I spent an hour with him not long ago in his Gotham Hotel workroom. He sat and talked over the last war and this one, our mistakes in between, what we must do to obviate their repetition and what he, himself, was trying to do. He talked of his friends, of the "Anthology of American Literature," which he had done with an eye to providing the boys in the service with something they would like to have with them wherever they were. This book will be out, I believe, in February, and I know the choices will be such that they will meet a variety of literary tastes. It will be a book one can live with for many days.
Life with Alexander Woollcott gone will lose some of its flavor. He had agreed to come back and spend a little time with us within the next few weeks. In spite of his foibles and eccentricities, or perhaps because of them, he was an enchanting guest. He told stories so well, he had known so many people and had an unending fund of material for conversation.
He loved to be the center of the group, and yet many of his younger friends, of whom he had a host, will attest to the fact that on occasion he could listen. He gave their problems real thought and, when asked, gave advice to the best of his ability. If they failed to take it, he never held it against them. I am glad to have the memory of his friendship, though I only came to know him well a few years ago. I shall miss him. His own country has lost a patriot and the world a good citizen.
Yesterday we enjoyed having the whole cast of Maxwell Anderson's "Eve of St. Mark " give the play here at tea.
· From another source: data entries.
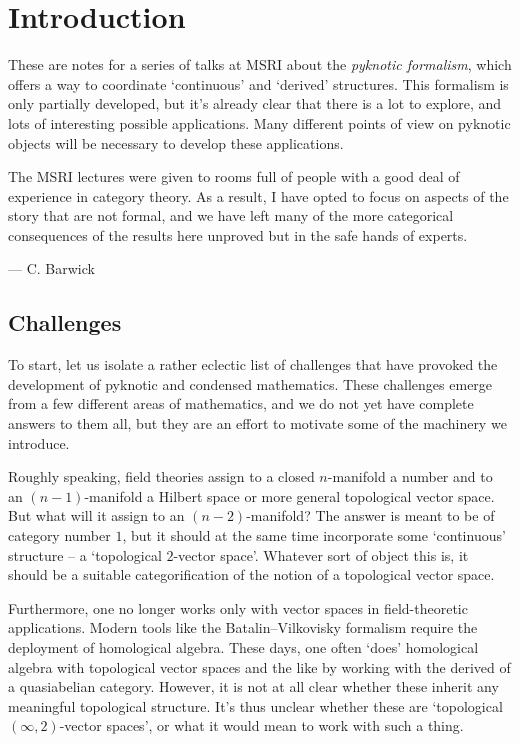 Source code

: 
\section*{Introduction}

These are notes for a series of talks at MSRI about the \emph{pyknotic formalism}, which offers a way to coordinate `continuous' and `derived' structures.
This formalism is only partially developed, but it’s already clear that there is a lot to explore, and lots of interesting possible applications.
Many different points of view on pyknotic objects will be necessary to develop these applications.

The MSRI lectures were given to rooms full of people with a good deal of experience in category theory.
As a result, I have opted to focus on aspects of the story that are not formal, and we have left many of the more categorical consequences of the results here unproved but in the safe hands of experts.

\noindent --- C. Barwick

\subsection*{Challenges}

To start, let us isolate a rather eclectic list of challenges that have provoked the development of pyknotic and condensed mathematics.
These challenges emerge from a few different areas of mathematics, and we do not yet have complete answers to them all, but they are an effort to motivate some of the machinery we introduce.

\begin{exm*}	
	Roughly speaking, field theories assign to a closed $ n $-manifold a number and to an $ (n-1) $-manifold a Hilbert space or more general topological vector space.
	But what will it assign to an $ (n-2) $-manifold?
	The answer is meant to be of category number $ 1 $, but it should at the same time incorporate some `continuous' structure -- a `topological $ 2 $-vector space'.
	Whatever sort of object this is, it should be a suitable categorification of the notion of a topological vector space.

	Furthermore, one no longer works only with vector spaces in field-theoretic applications.
	Modern tools like the Batalin--Vilkovisky formalism require the deployment of homological algebra.
	These days, one often `does' homological algebra with topological vector spaces and the like by working with the derived \category of a quasiabelian category.
	However, it is not at all clear whether these \categories inherit any meaningful topological structure.
	It's thus unclear whether these \categories are `topological $ (\infty,2) $-vector spaces', or what it would mean to work with such a thing.
\end{exm*}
Mr. and Mrs. Anderson, and Mr. and Mrs. Elmer Rice were with them. We had them come in the afternoon instead of the evening, as we usually do, because we felt that having to walk here after the play would make it very difficult for them.
I had seen the play in New York City, so only attended last night for a short time. Quite frankly, they act too well. The whole play is still too real to me. It wrongs the heart and makes one suffer, and I only hope it makes us also firmer in our determination that the things which we see on that stage will never again be realities.
(COPYRIGHT, 1943, BY UNITED FEATURE SYNDICATE, INC.)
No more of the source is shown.